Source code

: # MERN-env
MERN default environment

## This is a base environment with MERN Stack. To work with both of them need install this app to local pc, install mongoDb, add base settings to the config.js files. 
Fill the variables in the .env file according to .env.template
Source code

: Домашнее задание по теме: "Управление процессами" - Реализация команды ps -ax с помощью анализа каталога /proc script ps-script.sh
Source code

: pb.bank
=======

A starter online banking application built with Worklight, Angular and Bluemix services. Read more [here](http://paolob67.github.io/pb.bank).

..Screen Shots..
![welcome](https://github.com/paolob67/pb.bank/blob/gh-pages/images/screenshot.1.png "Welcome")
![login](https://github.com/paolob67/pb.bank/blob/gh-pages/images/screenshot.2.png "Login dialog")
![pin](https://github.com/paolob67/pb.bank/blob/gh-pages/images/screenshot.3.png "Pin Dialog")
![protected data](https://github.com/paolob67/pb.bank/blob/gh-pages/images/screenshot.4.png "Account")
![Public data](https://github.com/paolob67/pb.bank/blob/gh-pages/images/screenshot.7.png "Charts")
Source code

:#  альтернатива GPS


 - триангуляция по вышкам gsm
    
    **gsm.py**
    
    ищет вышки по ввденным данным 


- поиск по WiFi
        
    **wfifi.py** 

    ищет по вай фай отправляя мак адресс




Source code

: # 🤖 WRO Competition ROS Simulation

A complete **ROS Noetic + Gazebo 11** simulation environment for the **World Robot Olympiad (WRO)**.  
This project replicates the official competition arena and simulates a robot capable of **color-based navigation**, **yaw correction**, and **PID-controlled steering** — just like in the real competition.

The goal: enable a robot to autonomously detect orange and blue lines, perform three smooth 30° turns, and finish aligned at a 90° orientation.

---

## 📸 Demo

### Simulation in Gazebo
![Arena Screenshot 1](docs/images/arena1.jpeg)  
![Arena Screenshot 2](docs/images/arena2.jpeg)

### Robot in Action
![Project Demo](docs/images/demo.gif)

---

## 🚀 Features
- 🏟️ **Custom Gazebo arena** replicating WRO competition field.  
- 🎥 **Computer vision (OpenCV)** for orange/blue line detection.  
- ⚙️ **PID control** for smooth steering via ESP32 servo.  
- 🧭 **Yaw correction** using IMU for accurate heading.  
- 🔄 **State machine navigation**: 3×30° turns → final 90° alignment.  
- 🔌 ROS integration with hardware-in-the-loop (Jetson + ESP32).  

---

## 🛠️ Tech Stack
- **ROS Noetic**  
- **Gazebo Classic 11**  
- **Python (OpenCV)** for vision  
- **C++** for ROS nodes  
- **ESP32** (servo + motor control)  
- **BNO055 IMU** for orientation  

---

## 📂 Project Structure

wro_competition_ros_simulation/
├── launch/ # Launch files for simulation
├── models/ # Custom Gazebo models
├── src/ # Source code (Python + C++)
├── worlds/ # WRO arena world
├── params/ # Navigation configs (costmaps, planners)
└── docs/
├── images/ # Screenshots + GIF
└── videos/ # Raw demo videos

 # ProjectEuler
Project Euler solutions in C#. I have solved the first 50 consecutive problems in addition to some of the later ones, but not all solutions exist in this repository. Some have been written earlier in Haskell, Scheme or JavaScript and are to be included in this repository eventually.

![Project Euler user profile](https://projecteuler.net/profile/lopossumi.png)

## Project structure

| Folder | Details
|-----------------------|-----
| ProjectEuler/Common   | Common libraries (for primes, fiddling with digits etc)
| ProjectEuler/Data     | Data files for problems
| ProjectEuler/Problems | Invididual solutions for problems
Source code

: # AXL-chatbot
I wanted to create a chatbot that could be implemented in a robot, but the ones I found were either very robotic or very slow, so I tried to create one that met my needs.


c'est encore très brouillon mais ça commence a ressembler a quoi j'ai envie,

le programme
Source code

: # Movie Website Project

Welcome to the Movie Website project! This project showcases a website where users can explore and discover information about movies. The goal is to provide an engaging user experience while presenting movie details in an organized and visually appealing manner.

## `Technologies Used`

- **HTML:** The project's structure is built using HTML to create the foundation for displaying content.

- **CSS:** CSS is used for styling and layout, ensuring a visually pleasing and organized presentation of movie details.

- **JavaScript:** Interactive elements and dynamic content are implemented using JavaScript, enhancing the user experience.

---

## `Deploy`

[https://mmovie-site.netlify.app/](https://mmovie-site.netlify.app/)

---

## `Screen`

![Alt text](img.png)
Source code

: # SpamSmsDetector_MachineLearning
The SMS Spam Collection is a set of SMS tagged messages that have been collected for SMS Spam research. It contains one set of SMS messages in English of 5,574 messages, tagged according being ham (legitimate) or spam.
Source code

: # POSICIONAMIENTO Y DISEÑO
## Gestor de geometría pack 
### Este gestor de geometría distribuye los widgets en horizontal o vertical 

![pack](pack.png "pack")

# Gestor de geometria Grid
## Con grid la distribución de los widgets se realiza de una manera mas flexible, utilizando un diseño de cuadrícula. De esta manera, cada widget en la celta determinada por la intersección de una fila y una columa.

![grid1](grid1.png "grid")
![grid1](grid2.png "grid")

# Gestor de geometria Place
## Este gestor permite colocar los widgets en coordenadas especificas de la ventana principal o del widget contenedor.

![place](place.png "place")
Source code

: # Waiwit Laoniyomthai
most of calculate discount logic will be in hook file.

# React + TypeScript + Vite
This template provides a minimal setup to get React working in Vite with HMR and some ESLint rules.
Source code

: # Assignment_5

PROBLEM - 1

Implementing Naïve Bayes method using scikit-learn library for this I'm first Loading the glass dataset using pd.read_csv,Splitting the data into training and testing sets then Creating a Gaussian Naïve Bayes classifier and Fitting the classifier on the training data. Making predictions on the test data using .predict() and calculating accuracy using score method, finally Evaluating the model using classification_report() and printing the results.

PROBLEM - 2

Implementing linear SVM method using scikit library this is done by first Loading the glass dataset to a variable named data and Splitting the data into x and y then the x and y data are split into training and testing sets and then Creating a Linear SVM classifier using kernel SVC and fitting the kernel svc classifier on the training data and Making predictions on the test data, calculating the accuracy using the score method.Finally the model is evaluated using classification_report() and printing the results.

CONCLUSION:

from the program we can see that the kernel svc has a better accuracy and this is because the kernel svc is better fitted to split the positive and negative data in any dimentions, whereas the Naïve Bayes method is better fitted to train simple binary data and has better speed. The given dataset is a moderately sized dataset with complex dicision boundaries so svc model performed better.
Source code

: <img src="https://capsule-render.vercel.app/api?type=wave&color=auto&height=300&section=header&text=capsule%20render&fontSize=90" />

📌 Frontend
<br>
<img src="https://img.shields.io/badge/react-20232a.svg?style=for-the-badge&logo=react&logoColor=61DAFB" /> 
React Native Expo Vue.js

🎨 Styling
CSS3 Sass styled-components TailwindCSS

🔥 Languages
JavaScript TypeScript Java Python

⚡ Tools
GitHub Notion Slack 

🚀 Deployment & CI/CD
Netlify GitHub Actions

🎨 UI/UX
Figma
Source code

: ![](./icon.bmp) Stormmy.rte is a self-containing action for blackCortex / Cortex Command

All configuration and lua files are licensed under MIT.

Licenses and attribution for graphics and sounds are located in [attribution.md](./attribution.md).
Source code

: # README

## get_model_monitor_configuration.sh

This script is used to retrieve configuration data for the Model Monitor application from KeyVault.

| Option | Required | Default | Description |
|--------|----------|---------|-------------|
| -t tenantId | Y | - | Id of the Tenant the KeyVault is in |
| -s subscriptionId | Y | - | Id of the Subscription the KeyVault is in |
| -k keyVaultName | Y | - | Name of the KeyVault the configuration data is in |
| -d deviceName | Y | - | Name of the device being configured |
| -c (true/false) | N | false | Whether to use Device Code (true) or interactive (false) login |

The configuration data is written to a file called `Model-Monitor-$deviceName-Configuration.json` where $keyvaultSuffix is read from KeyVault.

WHAT YOU NEED TO DO:
Where the string "problems" appears in a line of the entries above, return that line.

FINAL ANSWER:
Project Euler solutions in C#. I have solved the first 50 consecutive problems in addition to some of the later ones, but not all solutions exist in this repository. Some have been written earlier in Haskell, Scheme or JavaScript and are to be included in this repository eventually.
| ProjectEuler/Data     | Data files for problems
| ProjectEuler/Problems | Invididual solutions for problems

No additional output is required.